[EXTRACTED MATERIAL Boundary: Start]

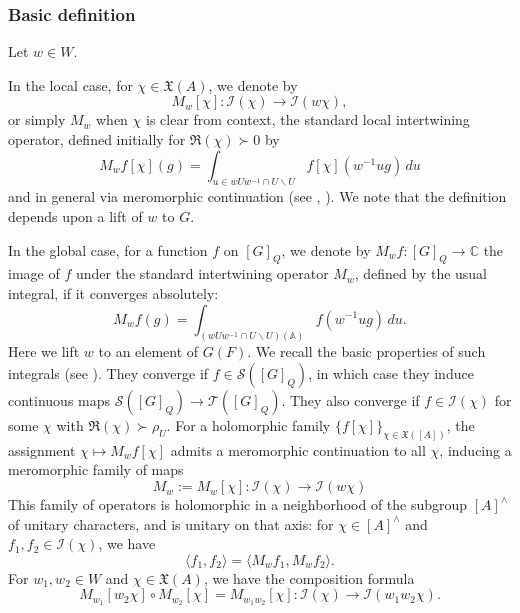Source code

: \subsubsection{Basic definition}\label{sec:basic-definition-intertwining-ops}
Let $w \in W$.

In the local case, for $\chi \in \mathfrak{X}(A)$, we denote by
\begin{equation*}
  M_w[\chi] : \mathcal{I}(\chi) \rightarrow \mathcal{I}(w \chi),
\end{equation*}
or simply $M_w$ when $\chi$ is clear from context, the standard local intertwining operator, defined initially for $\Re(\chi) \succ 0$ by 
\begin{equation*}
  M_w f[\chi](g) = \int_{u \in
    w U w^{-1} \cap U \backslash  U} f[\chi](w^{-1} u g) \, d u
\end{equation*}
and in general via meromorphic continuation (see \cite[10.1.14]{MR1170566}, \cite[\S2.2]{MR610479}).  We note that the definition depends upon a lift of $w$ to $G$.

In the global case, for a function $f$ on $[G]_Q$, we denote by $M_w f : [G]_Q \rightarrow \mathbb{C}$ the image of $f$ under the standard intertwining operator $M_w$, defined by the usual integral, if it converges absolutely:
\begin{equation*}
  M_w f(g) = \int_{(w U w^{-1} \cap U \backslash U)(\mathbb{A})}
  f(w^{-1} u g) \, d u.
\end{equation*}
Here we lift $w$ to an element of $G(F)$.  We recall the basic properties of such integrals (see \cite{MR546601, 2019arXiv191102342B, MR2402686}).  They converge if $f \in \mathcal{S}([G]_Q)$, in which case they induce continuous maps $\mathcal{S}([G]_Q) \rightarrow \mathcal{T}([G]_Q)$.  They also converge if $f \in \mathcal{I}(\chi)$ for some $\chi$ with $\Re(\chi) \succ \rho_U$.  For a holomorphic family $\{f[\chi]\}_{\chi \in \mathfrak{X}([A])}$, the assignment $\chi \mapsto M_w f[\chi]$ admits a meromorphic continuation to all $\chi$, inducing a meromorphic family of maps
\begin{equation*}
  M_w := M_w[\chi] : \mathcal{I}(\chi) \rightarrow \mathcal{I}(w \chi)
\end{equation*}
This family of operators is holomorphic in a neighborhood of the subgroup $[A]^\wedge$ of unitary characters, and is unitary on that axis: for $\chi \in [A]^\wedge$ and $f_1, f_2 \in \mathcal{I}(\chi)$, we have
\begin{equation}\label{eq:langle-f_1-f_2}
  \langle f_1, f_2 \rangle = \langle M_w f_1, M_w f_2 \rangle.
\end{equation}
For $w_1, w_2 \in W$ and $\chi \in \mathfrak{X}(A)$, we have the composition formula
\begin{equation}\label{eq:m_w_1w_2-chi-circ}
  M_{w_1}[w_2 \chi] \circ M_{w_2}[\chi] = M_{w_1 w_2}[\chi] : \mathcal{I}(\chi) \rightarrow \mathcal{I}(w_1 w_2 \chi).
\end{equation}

[EXTRACTED MATERIAL Boundary: End]

WHAT YOU SHOULD DO -
If a record holds a picture, leave the picture out and copy everything else exactly.

EXERCISE RESULT -
Source code

: \subsubsection{Basic definition}\label{sec:basic-definition-intertwining-ops}
Let $w \in W$.

In the local case, for $\chi \in \mathfrak{X}(A)$, we denote by
\begin{equation*}
  M_w[\chi] : \mathcal{I}(\chi) \rightarrow \mathcal{I}(w \chi),
\end{equation*}
or simply $M_w$ when $\chi$ is clear from context, the standard local intertwining operator, defined initially for $\Re(\chi) \succ 0$ by 
\begin{equation*}
  M_w f[\chi](g) = \int_{u \in
    w U w^{-1} \cap U \backslash  U} f[\chi](w^{-1} u g) \, d u
\end{equation*}
and in general via meromorphic continuation (see \cite[10.1.14]{MR1170566}, \cite[\S2.2]{MR610479}).  We note that the definition depends upon a lift of $w$ to $G$.

In the global case, for a function $f$ on $[G]_Q$, we denote by $M_w f : [G]_Q \rightarrow \mathbb{C}$ the image of $f$ under the standard intertwining operator $M_w$, defined by the usual integral, if it converges absolutely:
\begin{equation*}
  M_w f(g) = \int_{(w U w^{-1} \cap U \backslash U)(\mathbb{A})}
  f(w^{-1} u g) \, d u.
\end{equation*}
Here we lift $w$ to an element of $G(F)$.  We recall the basic properties of such integrals (see \cite{MR546601, 2019arXiv191102342B, MR2402686}).  They converge if $f \in \mathcal{S}([G]_Q)$, in which case they induce continuous maps $\mathcal{S}([G]_Q) \rightarrow \mathcal{T}([G]_Q)$.  They also converge if $f \in \mathcal{I}(\chi)$ for some $\chi$ with $\Re(\chi) \succ \rho_U$.  For a holomorphic family $\{f[\chi]\}_{\chi \in \mathfrak{X}([A])}$, the assignment $\chi \mapsto M_w f[\chi]$ admits a meromorphic continuation to all $\chi$, inducing a meromorphic family of maps
\begin{equation*}
  M_w := M_w[\chi] : \mathcal{I}(\chi) \rightarrow \mathcal{I}(w \chi)
\end{equation*}
This family of operators is holomorphic in a neighborhood of the subgroup $[A]^\wedge$ of unitary characters, and is unitary on that axis: for $\chi \in [A]^\wedge$ and $f_1, f_2 \in \mathcal{I}(\chi)$, we have
\begin{equation}\label{eq:langle-f_1-f_2}
  \langle f_1, f_2 \rangle = \langle M_w f_1, M_w f_2 \rangle.
\end{equation}
For $w_1, w_2 \in W$ and $\chi \in \mathfrak{X}(A)$, we have the composition formula
\begin{equation}\label{eq:m_w_1w_2-chi-circ}
  M_{w_1}[w_2 \chi] \circ M_{w_2}[\chi] = M_{w_1 w_2}[\chi] : \mathcal{I}(\chi) \rightarrow \mathcal{I}(w_1 w_2 \chi).
\end{equation}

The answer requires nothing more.